Wheelchair access was checked into, arrangements were made with police and other authorities to bring the group’s mini-bus as close as possible to sites — in the case of the Western Wall, they were dropped off at its plaza, about 50 feet away from the Kotel itself. Organizers even made sure that the box of candies distributed on the bus was sugar-free.

The cost some $1,800 per person was covered by the Hebrew Home’s board and a local fund-raising drive. Most of the residents there live off of retirement funds and social security and would not have been able to afford the trip otherwise.

Reingold hopes this trip can be used as a model for other nursing home officials who might want to take their residents on long-distance trips.

The excitement surrounding the trip began long before the group took off from New York. The 2,500 or so residents that remained behind joined in symbolically by tucking notes inside a mock-up version of the Western Wall put on display at the home.

At the real Western Wall, the group posed for photographs, positioned in a row, smiling and sporting their turquoise baseball hats emblazoned with the words “Chutzpa Mission.” Some leaned on canes and walkers; others sat in wheelchairs.

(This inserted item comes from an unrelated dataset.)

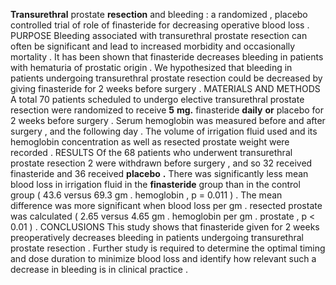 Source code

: **Transurethral** prostate **resection** and bleeding : a randomized , placebo controlled trial of role of finasteride for decreasing operative blood loss . PURPOSE Bleeding associated with transurethral prostate resection can often be significant and lead to increased morbidity and occasionally mortality . It has been shown that finasteride decreases bleeding in patients with hematuria of prostatic origin . We hypothesized that bleeding in patients undergoing transurethral prostate resection could be decreased by giving finasteride for 2 weeks before surgery . MATERIALS AND METHODS A total 70 patients scheduled to undergo elective transurethral prostate resection were randomized to receive **5** **mg.** finasteride **daily** **or** placebo for 2 weeks before surgery . Serum hemoglobin was measured before and after surgery , and the following day . The volume of irrigation fluid used and its hemoglobin concentration as well as resected prostate weight were recorded . RESULTS Of the 68 patients who underwent transurethral prostate resection 2 were withdrawn before surgery , and so 32 received finasteride and 36 received **placebo** **.** There was significantly less mean blood loss in irrigation fluid in the **finasteride** group than in the control group ( 43.6 versus 69.3 gm . hemoglobin , p = 0.011 ) . The mean difference was more significant when blood loss per gm . resected prostate was calculated ( 2.65 versus 4.65 gm . hemoglobin per gm . prostate , p < 0.01 ) . CONCLUSIONS This study shows that finasteride given for 2 weeks preoperatively decreases bleeding in patients undergoing transurethral prostate resection . Further study is required to determine the optimal timing and dose duration to minimize blood loss and identify how relevant such a decrease in bleeding is in clinical practice .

At 78, Rosa Tatz is the youngest of the group and it is her first trip to Israel. A survivor of Auschwitz, tears spill down her cheeks as she approaches the holiest site in Judaism.

Her fellow residents rest their hands on the massive blocks of stone, tuck notes in between the cracks and pray. She too approaches the wall. She lowers her head and then begins to sob.

“I don’t forgive, not even God, for what was done,” she says, repeating the names of those in her family who were killed in the Holocaust.

Sadie Hankin, who is about to turn 91, also was emotional at seeing the Kotel for the first time in her life.

“You think of the ones who have gone and you say a prayer for them,” said the sprightly Hankin, her white hair cut in a bob and her glasses hanging on a chord around her neck.

She says she is having the time of her life.

“I’m enjoying every bit of it — except the walking. These are very old roads, but of course they cannot get rid of them, they are even older than I am!”

The trip marks the first time anyone in her family has come to Israel.

She clasps in her hand a card given by her granddaughter Alexis, a college student in Washington, which reads — in reference to her grandmother’s trip — “When you gotta go, you gotta go.”